Saturday, May 22, 2010

It's Time for Better Search Engines (Who said: "..put my boot heel on the throat of BP")

Is there a search engine that will let me ask?

Who said: "..put my boot heel on the throat of BP"

OK Rand Paul said it, or lets say the the answer looks like a sort of summary "Rand Paul said it" AND a list of pointers to articles quoting Paul as saying it, and maybe a few quite different entries, such as Rand Paul saying he didn't say it. So what if I could say "show me the most atypical entries first". That sounds like a very generally useful followup question when you get 2 million hits, and as far as you can tell the all say more or less the same thing. Could a computer program do a reasonable approximation of what a human (with a year to wade through the 2 million hits) could do? My guess is yes, that wouldn't be a big stretch even.

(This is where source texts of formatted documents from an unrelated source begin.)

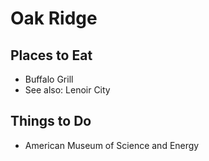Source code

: # Oak Ridge

## Places to Eat
- Buffalo Grill
- See also: Lenoir City

## Things to Do
- American Museum of Science and Energy
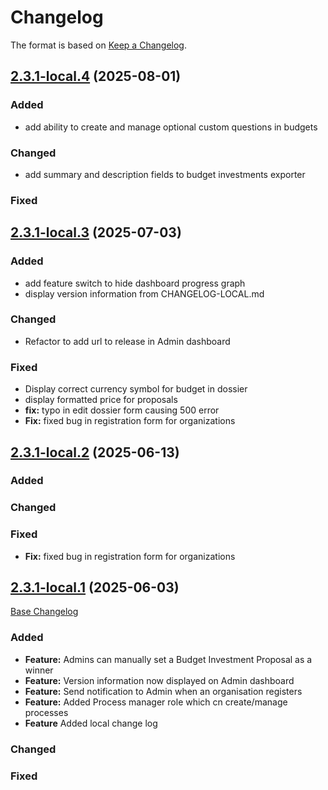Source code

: # Changelog

The format is based on [Keep a Changelog](http://keepachangelog.com/en/1.0.0/).

## [2.3.1-local.4](https://github.com/cosladigital/consul-latest/tree/2.3.1-local.4) (2025-08-01)

### Added
- add ability to create and manage optional custom questions in budgets

### Changed
- add summary and description fields to budget investments exporter

### Fixed


## [2.3.1-local.3](https://github.com/cosladigital/consul-latest/tree/2.3.1-local.3) (2025-07-03)

### Added
- add feature switch to hide dashboard progress graph 
- display version information from CHANGELOG-LOCAL.md

### Changed
- Refactor to add url to release in Admin dashboard

### Fixed
- Display correct currency symbol for budget in dossier 
- display formatted price for proposals 
- **fix:** typo in edit dossier form causing 500 error 
- **Fix:** fixed bug in registration form for organizations


## [2.3.1-local.2](https://github.com/cosladigital/consul-latest/tree/2.3.1-local.2) (2025-06-13)

### Added

### Changed

### Fixed
- **Fix:** fixed bug in registration form for organizations

## [2.3.1-local.1](https://github.com/cosladigital/consul-latest/tree/2.3.1-local.1) (2025-06-03)

[Base Changelog](https://github.com/consuldemocracy/consuldemocracy/compare/2.3.0...2.3.1)

### Added

- **Feature:** Admins can manually set a Budget Investment Proposal as a winner
- **Feature:** Version information now displayed on Admin dashboard
- **Feature:** Send notification to Admin when an organisation registers
- **Feature:** Added Process manager role which cn create/manage processes
- **Feature** Added local change log

### Changed

### Fixed


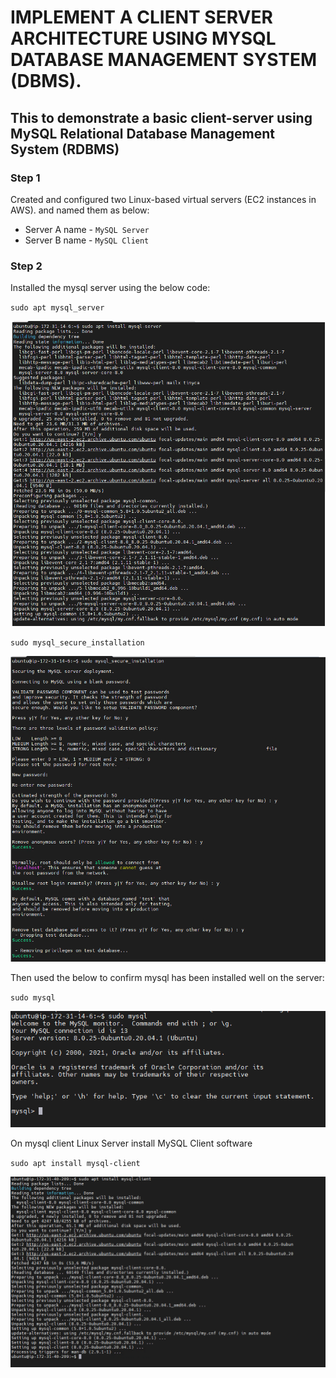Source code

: 
# **IMPLEMENT A CLIENT SERVER ARCHITECTURE USING MYSQL DATABASE MANAGEMENT SYSTEM (DBMS).**

## This to demonstrate a basic client-server using MySQL Relational Database Management System (RDBMS)

### Step 1

Created and configured two Linux-based virtual servers (EC2 instances in AWS). and named them as below:
- Server A name - `MySQL Server`
- Server B name - `MySQL Client`


### Step 2

Installed the mysql server using the below code:

`sudo apt mysql_server`

![screenshot](https://github.com/Tofumy/Tofumy_PBL5/blob/main/install-mysqlserver.png)

`sudo mysql_secure_installation`

![screenshot](https://github.com/Tofumy/Tofumy_PBL5/blob/main/sudo-mysql-secure-installation.png)

Then used the below to confirm mysql has been installed well on the server:

`sudo mysql`

![screenshot](https://github.com/Tofumy/Tofumy_PBL5/blob/main/sudo-mysql.png)


On mysql client Linux Server install MySQL Client software

`sudo apt install mysql-client`

![screenshot](https://github.com/Tofumy/Tofumy_PBL5/blob/main/install-mysqlclient.png)
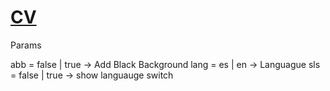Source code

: # <a href="https://stivendz.github.io/CV-/">CV</a>


Params

abb = false | true   -> Add Black Background
lang = es | en       -> Languague
sls = false |  true  -> show languauge switch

I've been skimming so many web pages, I feel like I've seen something somewhere quoting someone in Obama's cabinet actually using a phrase like: "..put my boot heel on the throat of BP". Can I confirm that? or be very comfortable in saying it didn't happen (or hear who the Cabinet member was, and see if he/she gets fired the next day)? Well, I can find someone directly attributing the phrase to Obama: "I'll put my boot heel on the throat of BP." Barry Obamma

An important question, and perhaps it represents one of those big stories the news media misses: How many people today, next week, next month, next November literally believe or will believe Obama did say that? Are there any pollsters asking that sort of question? My guess, it could easily be something on the order of as many people as think Saddam Hussein was directly behind 9/11 (at least some pollsters paid attention to that).

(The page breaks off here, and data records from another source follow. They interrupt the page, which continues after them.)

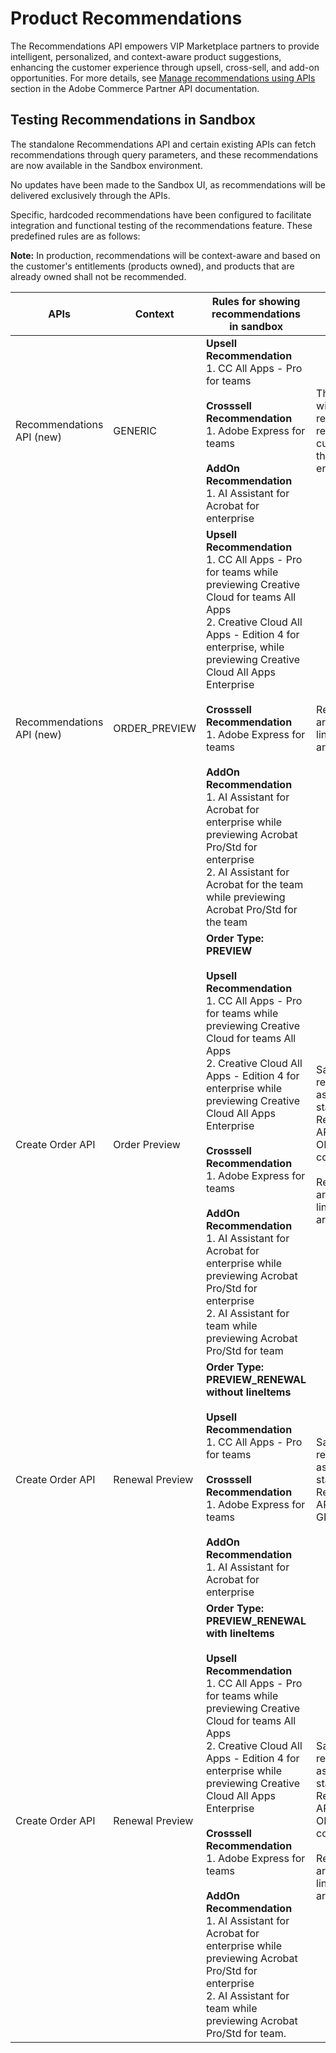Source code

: # Product Recommendations

The Recommendations API empowers VIP Marketplace partners to provide intelligent, personalized, and context-aware product suggestions, enhancing the customer experience through upsell, cross-sell, and add-on opportunities. For more details, see [Manage recommendations using APIs](/src/pages/docs/recommendations/apis.md) section in the Adobe Commerce Partner API documentation.

## Testing Recommendations in Sandbox

The standalone Recommendations API and certain existing APIs can fetch recommendations through query parameters, and these recommendations are now available in the Sandbox environment.

No updates have been made to the Sandbox UI, as recommendations will be delivered exclusively through the APIs.

Specific, hardcoded recommendations have been configured to facilitate integration and functional testing of the recommendations feature. These predefined rules are as follows:

**Note:** In production, recommendations will be context-aware and based on the customer's entitlements (products owned), and products that are already owned shall not be recommended.


| APIs                    | Context         | Rules for showing recommendations in sandbox                                                                                                                                                                                                 | Comments                                                                 |
|-------------------------|-----------------|---------------------------------------------------------------------------------------------------------------------------------------------------------------------------------------------------------------------------------------------|--------------------------------------------------------------------------|
| Recommendations API (new) | GENERIC         | **Upsell Recommendation**<br />1. CC All Apps - Pro for teams<br /><br />**Crosssell Recommendation**<br />1. Adobe Express for teams<br /><br />**AddOn Recommendation**<br />1. AI Assistant for Acrobat for enterprise                                  | These products will be recommended regardless of the customer and their current entitlements. |
| Recommendations API (new) | ORDER_PREVIEW   | **Upsell Recommendation**<br />1. CC All Apps - Pro for teams while previewing Creative Cloud for teams All Apps<br />2. Creative Cloud All Apps - Edition 4 for enterprise, while previewing Creative Cloud All Apps Enterprise<br /><br />**Crosssell Recommendation**<br />1. Adobe Express for teams<br /><br />**AddOn Recommendation**<br />1. AI Assistant for Acrobat for enterprise while previewing Acrobat Pro/Std for enterprise<br />2. AI Assistant for Acrobat for the team while previewing Acrobat Pro/Std for the team | Recommendations are subject to the lineItem(s) that are previewed. |
| Create Order API        | Order Preview   | **Order Type: PREVIEW**<br /><br />**Upsell Recommendation**<br />1. CC All Apps - Pro for teams while previewing Creative Cloud for teams All Apps<br />2. Creative Cloud All Apps - Edition 4 for enterprise while previewing Creative Cloud All Apps Enterprise<br /><br />**Crosssell Recommendation**<br />1. Adobe Express for teams<br /><br />**AddOn Recommendation**<br />1. AI Assistant for Acrobat for enterprise while previewing Acrobat Pro/Std for enterprise<br />2. AI Assistant for team while previewing Acrobat Pro/Std for team | Same recommendations as exposed for the standalone Recommendations API in the ORDER_PREVIEW context.<br /><br />Recommendations are subject to the lineItem(s) that are previewed. |
| Create Order API        | Renewal Preview | **Order Type: PREVIEW_RENEWAL without lineItems**<br /><br />**Upsell Recommendation**<br />1. CC All Apps - Pro for teams<br /><br />**Crosssell Recommendation**<br />1. Adobe Express for teams<br /><br />**AddOn Recommendation**<br />1. AI Assistant for Acrobat for enterprise | Same recommendations as exposed for the standalone Recommendations API in the GENERIC context |
| Create Order API        | Renewal Preview | **Order Type: PREVIEW_RENEWAL with lineItems**<br /><br />**Upsell Recommendation**<br />1. CC All Apps - Pro for teams while previewing Creative Cloud for teams All Apps<br />2. Creative Cloud All Apps - Edition 4 for enterprise while previewing Creative Cloud All Apps Enterprise<br /><br />**Crosssell Recommendation**<br />1. Adobe Express for teams<br /><br />**AddOn Recommendation**<br />1. AI Assistant for Acrobat for enterprise while previewing Acrobat Pro/Std for enterprise<br />2. AI Assistant for team while previewing Acrobat Pro/Std for team. | Same recommendations as exposed for the standalone Recommendations API in the ORDER_PREVIEW context.<br /><br />Recommendations are subject to the lineItem(s) that are previewed. |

Relying on existing search engines and their limited abilities, how close could I come to answering this sort of question?
Well if somebody said it before Rand Paul, and Paul picked it up a couple of days later, wouldn't there be some references to this on the web, before there was any association between the phrase and Rand Paul?

Consider this Google search: "put my boot heel on the throat of BP" -paul

The quotes ("") mean I don't want just any combination of the words "put", "my", "boot".... but want that exact phrase. The "-paul" means nothing containing the word "Paul". So I get 4 hits, all from context being clearly from the Ron Paul interview, except for the twitterer directly attributing it to "Barry Obamma".

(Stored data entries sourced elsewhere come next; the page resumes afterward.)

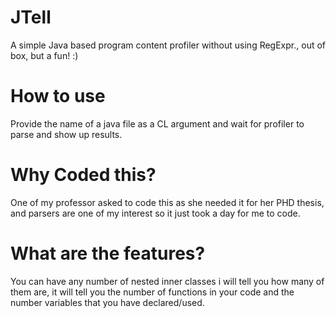 JTell
=====

A simple Java based program content profiler without using RegExpr., out of box, but a fun! :)

How to use
==========

Provide the name of a java file as a CL argument and wait for profiler to parse and show up results.

Why Coded this?
==============

One of my professor asked to code this as she needed it for her PHD thesis, and parsers are one of my interest
so it just took a day for me to code.

What are the features?
=====================

You can have any number of  nested inner classes i will tell you how many of them are, it will tell you the number of
functions in your code and the number variables that you have declared/used.
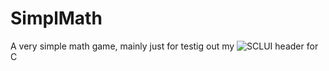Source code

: # SimplMath

A very simple math game, mainly just for testig out my ![SCLUI](https://github.com/0x3alex/sclui) header for C
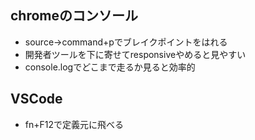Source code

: ## chromeのコンソール
- source->command+pでブレイクポイントをはれる
- 開発者ツールを下に寄せてresponsiveやめると見やすい
- console.logでどこまで走るか見ると効率的

## VSCode
- fn+F12で定義元に飛べる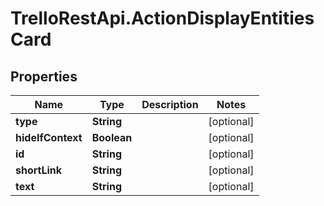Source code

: # TrelloRestApi.ActionDisplayEntitiesCard

## Properties

Name | Type | Description | Notes
------------ | ------------- | ------------- | -------------
**type** | **String** |  | [optional] 
**hideIfContext** | **Boolean** |  | [optional] 
**id** | **String** |  | [optional] 
**shortLink** | **String** |  | [optional] 
**text** | **String** |  | [optional] 


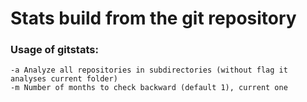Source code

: # Stats build from the git repository

### Usage of gitstats:

    -a Analyze all repositories in subdirectories (without flag it analyses current folder)
    -m Number of months to check backward (default 1), current one

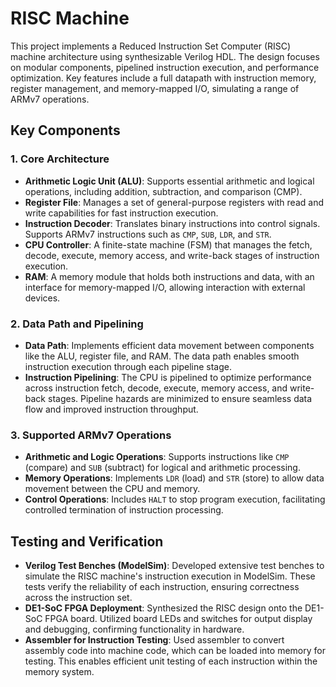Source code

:# RISC Machine

This project implements a Reduced Instruction Set Computer (RISC) machine architecture using synthesizable Verilog HDL. The design focuses on modular components, pipelined instruction execution, and performance optimization. Key features include a full datapath with instruction memory, register management, and memory-mapped I/O, simulating a range of ARMv7 operations.

## Key Components

### 1. Core Architecture
- **Arithmetic Logic Unit (ALU)**: Supports essential arithmetic and logical operations, including addition, subtraction, and comparison (CMP).
- **Register File**: Manages a set of general-purpose registers with read and write capabilities for fast instruction execution.
- **Instruction Decoder**: Translates binary instructions into control signals. Supports ARMv7 instructions such as `CMP`, `SUB`, `LDR`, and `STR`.
- **CPU Controller**: A finite-state machine (FSM) that manages the fetch, decode, execute, memory access, and write-back stages of instruction execution.
- **RAM**: A memory module that holds both instructions and data, with an interface for memory-mapped I/O, allowing interaction with external devices.

### 2. Data Path and Pipelining
- **Data Path**: Implements efficient data movement between components like the ALU, register file, and RAM. The data path enables smooth instruction execution through each pipeline stage.
- **Instruction Pipelining**: The CPU is pipelined to optimize performance across instruction fetch, decode, execute, memory access, and write-back stages. Pipeline hazards are minimized to ensure seamless data flow and improved instruction throughput.

### 3. Supported ARMv7 Operations
- **Arithmetic and Logic Operations**: Supports instructions like `CMP` (compare) and `SUB` (subtract) for logical and arithmetic processing.
- **Memory Operations**: Implements `LDR` (load) and `STR` (store) to allow data movement between the CPU and memory.
- **Control Operations**: Includes `HALT` to stop program execution, facilitating controlled termination of instruction processing.

## Testing and Verification

- **Verilog Test Benches (ModelSim)**: Developed extensive test benches to simulate the RISC machine's instruction execution in ModelSim. These tests verify the reliability of each instruction, ensuring correctness across the instruction set.
- **DE1-SoC FPGA Deployment**: Synthesized the RISC design onto the DE1-SoC FPGA board. Utilized board LEDs and switches for output display and debugging, confirming functionality in hardware.
- **Assembler for Instruction Testing**: Used assembler to convert assembly code into machine code, which can be loaded into memory for testing. This enables efficient unit testing of each instruction within the memory system.
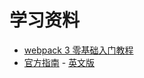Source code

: # 学习资料


* [webpack 3 零基础入门教程](https://love2.io/@hfpp2012/doc/webpack-tutorial)
* [官方指南](https://webpack.docschina.org/guides/) -  [英文版](https://webpack.js.org/guides/)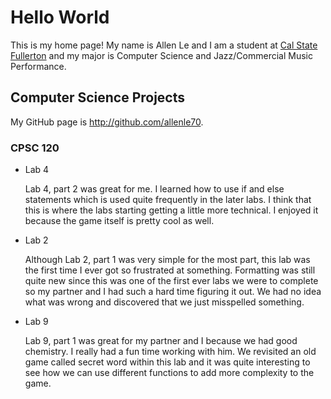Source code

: # Hello World

This is my home page! My name is Allen Le and I am a student at [Cal State Fullerton](http://www.fullerton.edu/) and my major is Computer Science and Jazz/Commercial Music Performance.

## Computer Science Projects

My GitHub page is http://github.com/allenle70.

### CPSC 120

* Lab 4

    Lab 4, part 2 was great for me. I learned how to use if and else statements which is used quite frequently in the later labs. I think that this is where the labs starting getting a little more technical. I enjoyed it because the game itself is pretty cool as well.

* Lab 2

    Although Lab 2, part 1 was very simple for the most part, this lab was the first time I ever got so frustrated at something. Formatting was still quite new since this was one of the first ever labs we were to complete so my partner and I had such a hard time figuring it out. We had no idea what was wrong and discovered that we just misspelled something.

* Lab 9

    Lab 9, part 1 was great for my partner and I because we had good chemistry. I really had a fun time working with him. We revisited an old game called secret word within this lab and it was quite interesting to see how we can use different functions to add more complexity to the game.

OK, but what if the quoted secretary was named Paul ____?_____ ?
I tried already -"rand paul", which picked up too many pages in which Rand Paul was just referred to as Paul. Some other approach? OK, when Paul was putting words in the President's mouth, he started with "What I don't like from the president's administration..."

HOW ABOUT: "put my boot heel on the throat of BP" -paul -"What I don't like from"

That cuts the hit count down quite a bit. There are a couple in which "don't" came out "dont" or "donit", or they just cut the quote down so the whole phrase
"What I don't like from" didn't appear, and finally we are left with the twitterrer quoting "Barry Obamma" which I'm inclined to discount.

Suppose I could say "Who said it first"? Computer logic to approximate that could rely on that fact that every internet page in google's (or another search engine's) vast database will have a date and time of posting. In fact, can't I just tell google "display in order of posting", which would make the question much more easy to answer? NO, apparently not; at least I don't see how. I could probably put a front end on google accessing google via it's more computer friendly interface (or API), and voila, a new and useful search engine.